'''

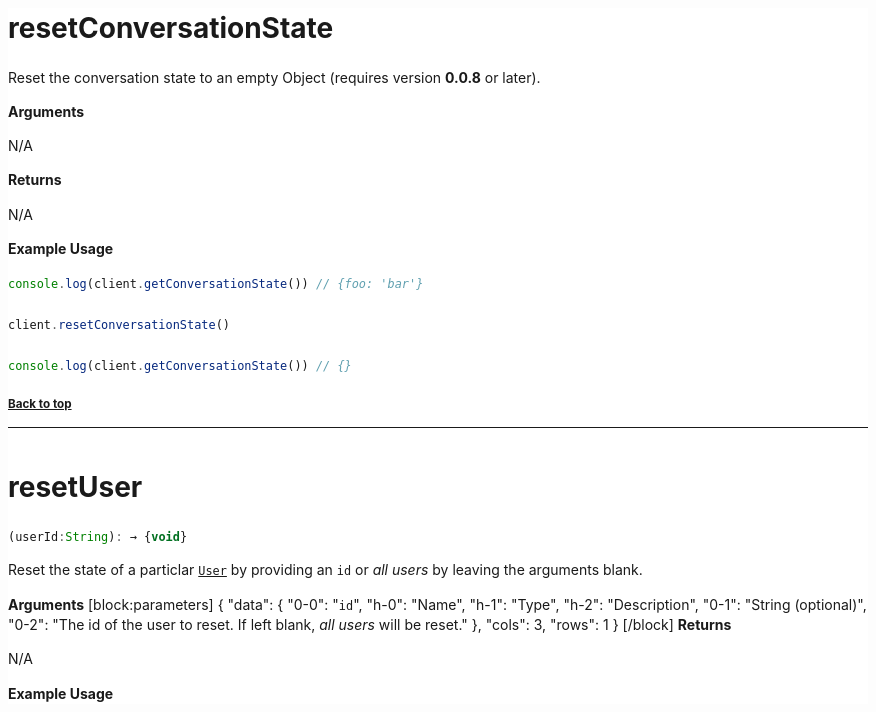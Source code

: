 # resetConversationState

Reset the conversation state to an empty Object (requires version **0.0.8** or later).

**Arguments**

N/A

**Returns**

N/A

**Example Usage**

```js
console.log(client.getConversationState()) // {foo: 'bar'}

client.resetConversationState()

console.log(client.getConversationState()) // {}
```

**<sub>[Back to top](#)</sub>**
- - -

# resetUser

```js
(userId:String): → {void}
```

Reset the state of a particlar [`User`](doc:client-api-types#section-user-a-id-user-a-) by providing an `id` or _all users_ by leaving the arguments blank.

**Arguments**
[block:parameters]
{
  "data": {
    "0-0": "`id`",
    "h-0": "Name",
    "h-1": "Type",
    "h-2": "Description",
    "0-1": "String (optional)",
    "0-2": "The id of the user to reset. If left blank, _all users_ will be reset."
  },
  "cols": 3,
  "rows": 1
}
[/block]
**Returns**

N/A

**Example Usage**
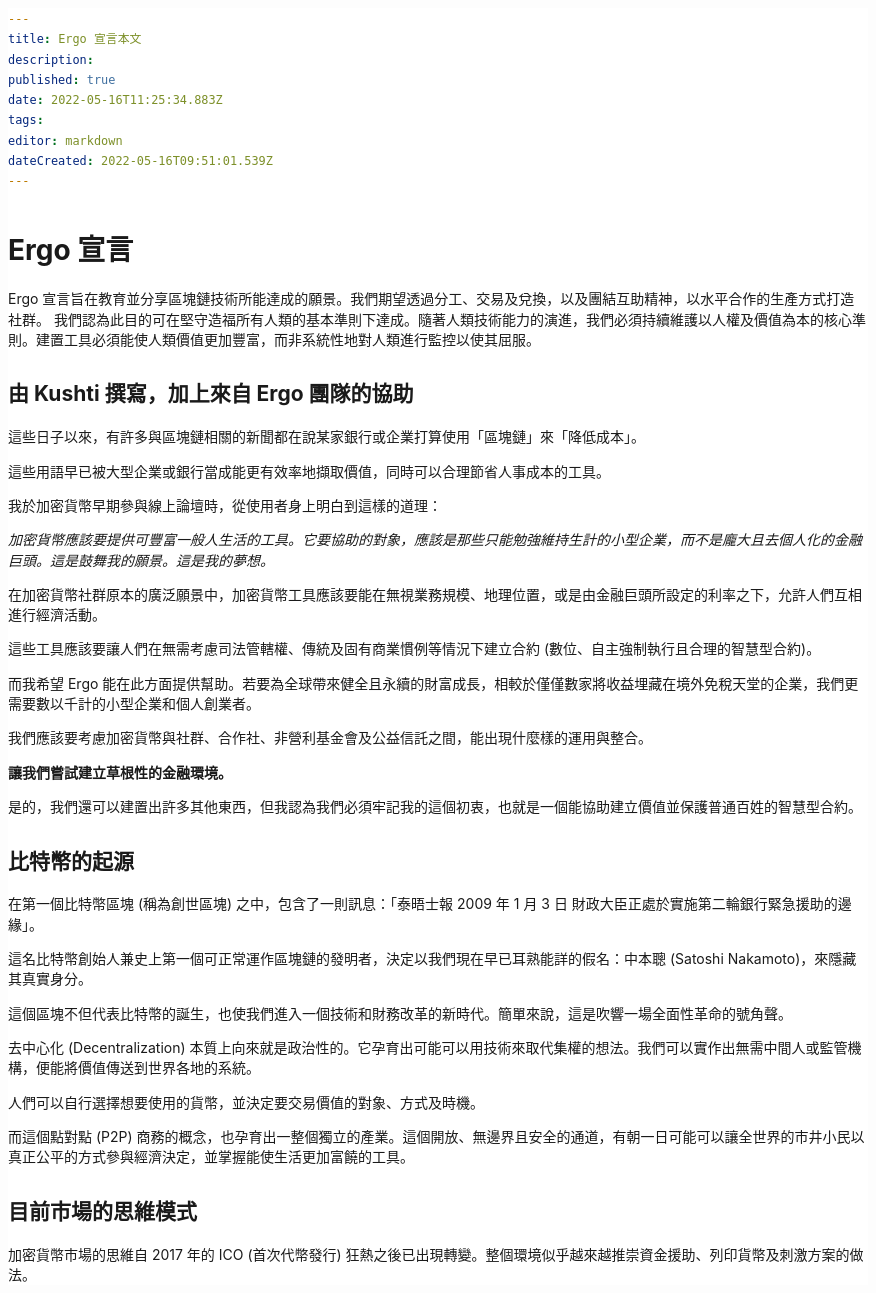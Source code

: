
 ```yaml
---
title: Ergo 宣言本文
description: 
published: true
date: 2022-05-16T11:25:34.883Z
tags: 
editor: markdown
dateCreated: 2022-05-16T09:51:01.539Z
---
```


# Ergo 宣言

Ergo 宣言旨在教育並分享區塊鏈技術所能達成的願景。我們期望透過分工、交易及兌換，以及團結互助精神，以水平合作的生產方式打造社群。
我們認為此目的可在堅守造福所有人類的基本準則下達成。隨著人類技術能力的演進，我們必須持續維護以人權及價值為本的核心準則。建置工具必須能使人類價值更加豐富，而非系統性地對人類進行監控以使其屈服。

## 由 Kushti 撰寫，加上來自 Ergo 團隊的協助

這些日子以來，有許多與區塊鏈相關的新聞都在說某家銀行或企業打算使用「區塊鏈」來「降低成本」。 

這些用語早已被大型企業或銀行當成能更有效率地擷取價值，同時可以合理節省人事成本的工具。

我於加密貨幣早期參與線上論壇時，從使用者身上明白到這樣的道理：

*加密貨幣應該要提供可豐富一般人生活的工具。它要協助的對象，應該是那些只能勉強維持生計的小型企業，而不是龐大且去個人化的金融巨頭。這是鼓舞我的願景。這是我的夢想。*

在加密貨幣社群原本的廣泛願景中，加密貨幣工具應該要能在無視業務規模、地理位置，或是由金融巨頭所設定的利率之下，允許人們互相進行經濟活動。

這些工具應該要讓人們在無需考慮司法管轄權、傳統及固有商業慣例等情況下建立合約 (數位、自主強制執行且合理的智慧型合約)。

而我希望 Ergo 能在此方面提供幫助。若要為全球帶來健全且永續的財富成長，相較於僅僅數家將收益埋藏在境外免稅天堂的企業，我們更需要數以千計的小型企業和個人創業者。

我們應該要考慮加密貨幣與社群、合作社、非營利基金會及公益信託之間，能出現什麼樣的運用與整合。 

**讓我們嘗試建立草根性的金融環境。**

是的，我們還可以建置出許多其他東西，但我認為我們必須牢記我的這個初衷，也就是一個能協助建立價值並保護普通百姓的智慧型合約。 

## 比特幣的起源

在第一個比特幣區塊 (稱為創世區塊) 之中，包含了一則訊息：「泰晤士報 2009 年 1 月 3 日 財政大臣正處於實施第二輪銀行緊急援助的邊緣」。

這名比特幣創始人兼史上第一個可正常運作區塊鏈的發明者，決定以我們現在早已耳熟能詳的假名：中本聰 (Satoshi Nakamoto)，來隱藏其真實身分。

這個區塊不但代表比特幣的誕生，也使我們進入一個技術和財務改革的新時代。簡單來說，這是吹響一場全面性革命的號角聲。

去中心化 (Decentralization) 本質上向來就是政治性的。它孕育出可能可以用技術來取代集權的想法。我們可以實作出無需中間人或監管機構，便能將價值傳送到世界各地的系統。 

人們可以自行選擇想要使用的貨幣，並決定要交易價值的對象、方式及時機。 

而這個點對點 (P2P) 商務的概念，也孕育出一整個獨立的產業。這個開放、無邊界且安全的通道，有朝一日可能可以讓全世界的市井小民以真正公平的方式參與經濟決定，並掌握能使生活更加富饒的工具。 

## 目前市場的思維模式

加密貨幣市場的思維自 2017 年的 ICO (首次代幣發行) 狂熱之後已出現轉變。整個環境似乎越來越推崇資金援助、列印貨幣及刺激方案的做法。
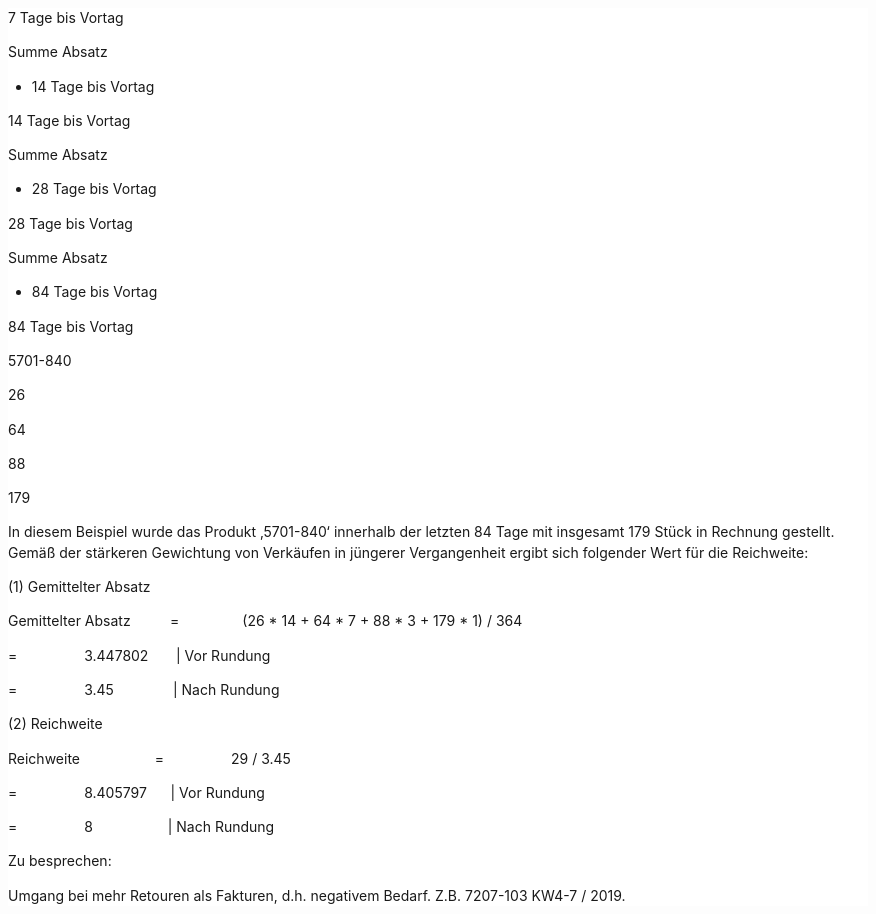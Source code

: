 7 Tage bis Vortag

Summe Absatz

* 14 Tage bis Vortag

14 Tage bis Vortag

Summe Absatz

* 28 Tage bis Vortag

28 Tage bis Vortag

Summe Absatz

* 84 Tage bis Vortag

84 Tage bis Vortag

5701-840

26

64

88

179

In diesem Beispiel wurde das Produkt ‚5701-840‘ innerhalb der letzten 84 Tage mit insgesamt 179 Stück in Rechnung gestellt. Gemäß der stärkeren Gewichtung von Verkäufen in jüngerer Vergangenheit ergibt sich folgender Wert für die Reichweite:

(1) Gemittelter Absatz

Gemittelter Absatz          =                (26 * 14 + 64 * 7 + 88 * 3 + 179 * 1) / 364

=                 3.447802       | Vor Rundung

=                 3.45               | Nach Rundung

(2) Reichweite

Reichweite                   =                 29 / 3.45

=                 8.405797      | Vor Rundung

=                 8                   | Nach Rundung

Zu besprechen:

Umgang bei mehr Retouren als Fakturen, d.h. negativem Bedarf. Z.B. 7207-103 KW4-7 / 2019.

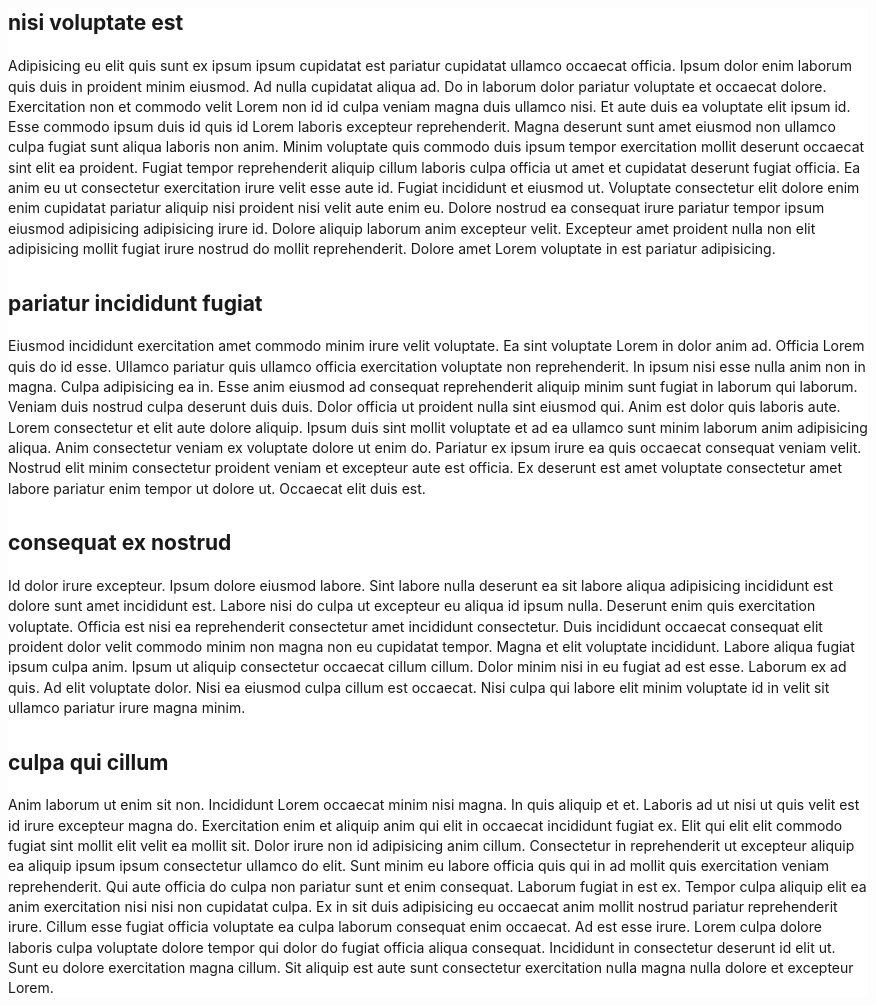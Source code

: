 ## nisi voluptate est

Adipisicing eu elit quis sunt ex ipsum ipsum cupidatat est pariatur cupidatat ullamco occaecat officia. Ipsum dolor enim laborum quis duis in proident minim eiusmod. Ad nulla cupidatat aliqua ad. Do in laborum dolor pariatur voluptate et occaecat dolore. Exercitation non et commodo velit Lorem non id id culpa veniam magna duis ullamco nisi.
Et aute duis ea voluptate elit ipsum id. Esse commodo ipsum duis id quis id Lorem laboris excepteur reprehenderit. Magna deserunt sunt amet eiusmod non ullamco culpa fugiat sunt aliqua laboris non anim. Minim voluptate quis commodo duis ipsum tempor exercitation mollit deserunt occaecat sint elit ea proident. Fugiat tempor reprehenderit aliquip cillum laboris culpa officia ut amet et cupidatat deserunt fugiat officia. Ea anim eu ut consectetur exercitation irure velit esse aute id. Fugiat incididunt et eiusmod ut. Voluptate consectetur elit dolore enim enim cupidatat pariatur aliquip nisi proident nisi velit aute enim eu.
Dolore nostrud ea consequat irure pariatur tempor ipsum eiusmod adipisicing adipisicing irure id. Dolore aliquip laborum anim excepteur velit. Excepteur amet proident nulla non elit adipisicing mollit fugiat irure nostrud do mollit reprehenderit. Dolore amet Lorem voluptate in est pariatur adipisicing.

## pariatur incididunt fugiat

Eiusmod incididunt exercitation amet commodo minim irure velit voluptate. Ea sint voluptate Lorem in dolor anim ad. Officia Lorem quis do id esse. Ullamco pariatur quis ullamco officia exercitation voluptate non reprehenderit. In ipsum nisi esse nulla anim non in magna.
Culpa adipisicing ea in. Esse anim eiusmod ad consequat reprehenderit aliquip minim sunt fugiat in laborum qui laborum. Veniam duis nostrud culpa deserunt duis duis. Dolor officia ut proident nulla sint eiusmod qui. Anim est dolor quis laboris aute. Lorem consectetur et elit aute dolore aliquip.
Ipsum duis sint mollit voluptate et ad ea ullamco sunt minim laborum anim adipisicing aliqua. Anim consectetur veniam ex voluptate dolore ut enim do. Pariatur ex ipsum irure ea quis occaecat consequat veniam velit. Nostrud elit minim consectetur proident veniam et excepteur aute est officia. Ex deserunt est amet voluptate consectetur amet labore pariatur enim tempor ut dolore ut. Occaecat elit duis est.

## consequat ex nostrud

Id dolor irure excepteur. Ipsum dolore eiusmod labore. Sint labore nulla deserunt ea sit labore aliqua adipisicing incididunt est dolore sunt amet incididunt est. Labore nisi do culpa ut excepteur eu aliqua id ipsum nulla. Deserunt enim quis exercitation voluptate.
Officia est nisi ea reprehenderit consectetur amet incididunt consectetur. Duis incididunt occaecat consequat elit proident dolor velit commodo minim non magna non eu cupidatat tempor. Magna et elit voluptate incididunt. Labore aliqua fugiat ipsum culpa anim. Ipsum ut aliquip consectetur occaecat cillum cillum.
Dolor minim nisi in eu fugiat ad est esse. Laborum ex ad quis. Ad elit voluptate dolor. Nisi ea eiusmod culpa cillum est occaecat. Nisi culpa qui labore elit minim voluptate id in velit sit ullamco pariatur irure magna minim.

## culpa qui cillum

Anim laborum ut enim sit non. Incididunt Lorem occaecat minim nisi magna. In quis aliquip et et. Laboris ad ut nisi ut quis velit est id irure excepteur magna do. Exercitation enim et aliquip anim qui elit in occaecat incididunt fugiat ex. Elit qui elit elit commodo fugiat sint mollit elit velit ea mollit sit.
Dolor irure non id adipisicing anim cillum. Consectetur in reprehenderit ut excepteur aliquip ea aliquip ipsum ipsum consectetur ullamco do elit. Sunt minim eu labore officia quis qui in ad mollit quis exercitation veniam reprehenderit. Qui aute officia do culpa non pariatur sunt et enim consequat. Laborum fugiat in est ex. Tempor culpa aliquip elit ea anim exercitation nisi nisi non cupidatat culpa. Ex in sit duis adipisicing eu occaecat anim mollit nostrud pariatur reprehenderit irure.
Cillum esse fugiat officia voluptate ea culpa laborum consequat enim occaecat. Ad est esse irure. Lorem culpa dolore laboris culpa voluptate dolore tempor qui dolor do fugiat officia aliqua consequat. Incididunt in consectetur deserunt id elit ut. Sunt eu dolore exercitation magna cillum. Sit aliquip est aute sunt consectetur exercitation nulla magna nulla dolore et excepteur Lorem.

'''

▶ **Directions**:
Pull every line containing "resetConversationState" from the material above.

▶ **Exercise answer**:
: # resetConversationState
client.resetConversationState()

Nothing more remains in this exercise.